BEGIN
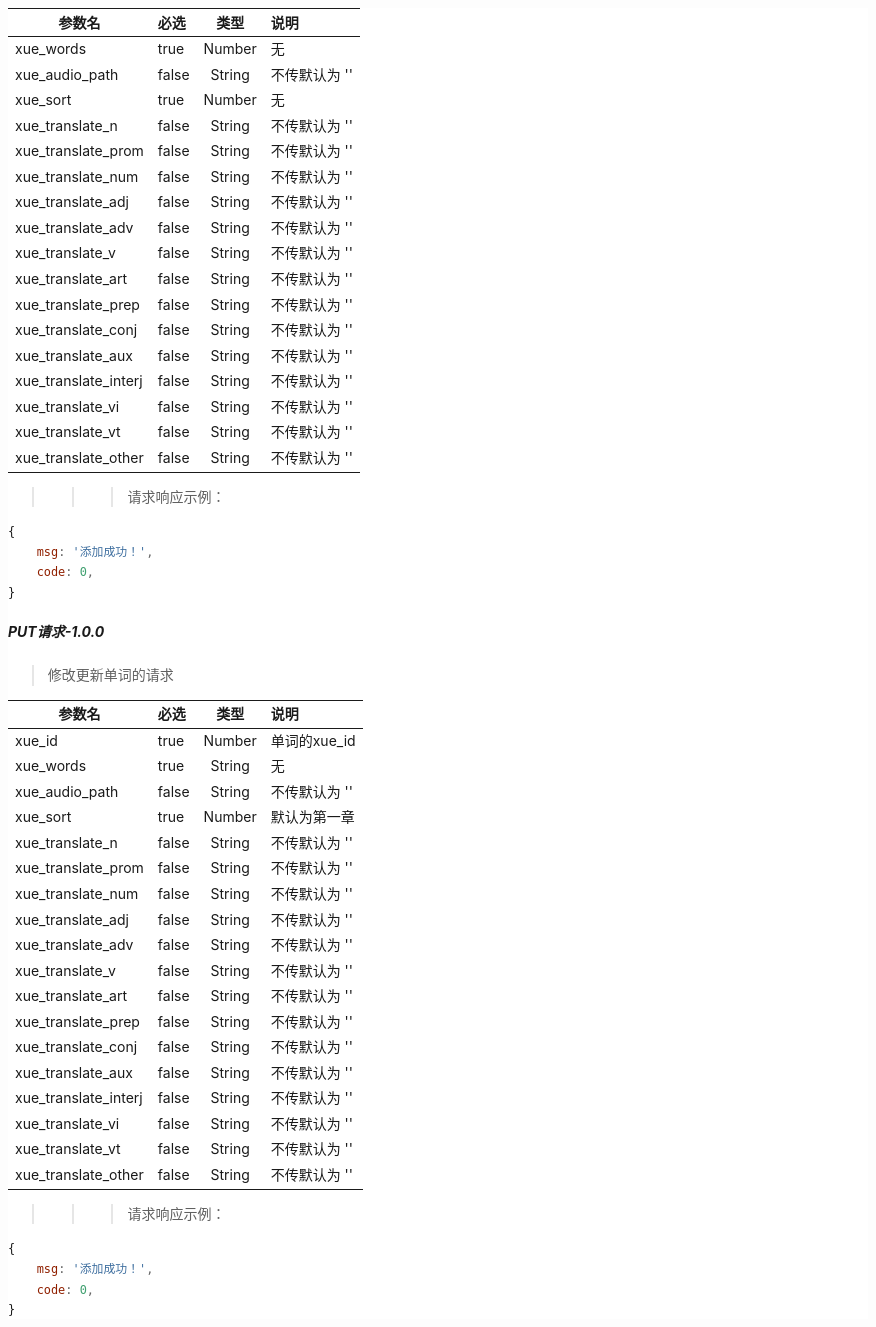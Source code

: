 参数名|必选|类型|说明
----|:----|:----:|:--
xue_words      | true  | Number | 无
xue_audio_path | false | String | 不传默认为 ''
xue_sort       | true  | Number | 无
xue_translate_n  | false | String | 不传默认为 ''
xue_translate_prom  | false | String | 不传默认为 ''
xue_translate_num  | false | String | 不传默认为 ''
xue_translate_adj  | false | String | 不传默认为 ''
xue_translate_adv  | false | String | 不传默认为 ''
xue_translate_v  | false | String | 不传默认为 ''
xue_translate_art  | false | String | 不传默认为 ''
xue_translate_prep  | false | String | 不传默认为 ''
xue_translate_conj  | false | String | 不传默认为 ''
xue_translate_aux  | false | String | 不传默认为 ''
xue_translate_interj  | false | String | 不传默认为 ''
xue_translate_vi  | false | String | 不传默认为 ''
xue_translate_vt  | false | String | 不传默认为 ''
xue_translate_other  | false | String | 不传默认为 ''



>>> 请求响应示例：
``` javascript
{
	msg: '添加成功！',
	code: 0,
}
```

##### PUT请求-1.0.0
> 修改更新单词的请求

参数名|必选|类型|说明
----|:----|:----:|:-----
xue_id         | true   | Number | 单词的xue_id
xue_words      | true   | String | 无
xue_audio_path | false  | String | 不传默认为 ''
xue_sort       | true   | Number | 默认为第一章
xue_translate_n  | false | String | 不传默认为 ''
xue_translate_prom  | false | String | 不传默认为 ''
xue_translate_num  | false | String | 不传默认为 ''
xue_translate_adj  | false | String | 不传默认为 ''
xue_translate_adv  | false | String | 不传默认为 ''
xue_translate_v  | false | String | 不传默认为 ''
xue_translate_art  | false | String | 不传默认为 ''
xue_translate_prep  | false | String | 不传默认为 ''
xue_translate_conj  | false | String | 不传默认为 ''
xue_translate_aux  | false | String | 不传默认为 ''
xue_translate_interj  | false | String | 不传默认为 ''
xue_translate_vi  | false | String | 不传默认为 ''
xue_translate_vt  | false | String | 不传默认为 ''
xue_translate_other  | false | String | 不传默认为 ''
>>> 请求响应示例：
``` javascript
{
	msg: '添加成功！',
	code: 0,
}
```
END
Give back the records word for word, without their pictures.

Source code

: 参数名|必选|类型|说明
----|:----|:----:|:--
xue_words      | true  | Number | 无
xue_audio_path | false | String | 不传默认为 ''
xue_sort       | true  | Number | 无
xue_translate_n  | false | String | 不传默认为 ''
xue_translate_prom  | false | String | 不传默认为 ''
xue_translate_num  | false | String | 不传默认为 ''
xue_translate_adj  | false | String | 不传默认为 ''
xue_translate_adv  | false | String | 不传默认为 ''
xue_translate_v  | false | String | 不传默认为 ''
xue_translate_art  | false | String | 不传默认为 ''
xue_translate_prep  | false | String | 不传默认为 ''
xue_translate_conj  | false | String | 不传默认为 ''
xue_translate_aux  | false | String | 不传默认为 ''
xue_translate_interj  | false | String | 不传默认为 ''
xue_translate_vi  | false | String | 不传默认为 ''
xue_translate_vt  | false | String | 不传默认为 ''
xue_translate_other  | false | String | 不传默认为 ''



>>> 请求响应示例：
``` javascript
{
	msg: '添加成功！',
	code: 0,
}
```

##### PUT请求-1.0.0
> 修改更新单词的请求

参数名|必选|类型|说明
----|:----|:----:|:-----
xue_id         | true   | Number | 单词的xue_id
xue_words      | true   | String | 无
xue_audio_path | false  | String | 不传默认为 ''
xue_sort       | true   | Number | 默认为第一章
xue_translate_n  | false | String | 不传默认为 ''
xue_translate_prom  | false | String | 不传默认为 ''
xue_translate_num  | false | String | 不传默认为 ''
xue_translate_adj  | false | String | 不传默认为 ''
xue_translate_adv  | false | String | 不传默认为 ''
xue_translate_v  | false | String | 不传默认为 ''
xue_translate_art  | false | String | 不传默认为 ''
xue_translate_prep  | false | String | 不传默认为 ''
xue_translate_conj  | false | String | 不传默认为 ''
xue_translate_aux  | false | String | 不传默认为 ''
xue_translate_interj  | false | String | 不传默认为 ''
xue_translate_vi  | false | String | 不传默认为 ''
xue_translate_vt  | false | String | 不传默认为 ''
xue_translate_other  | false | String | 不传默认为 ''
>>> 请求响应示例：
``` javascript
{
	msg: '添加成功！',
	code: 0,
}
```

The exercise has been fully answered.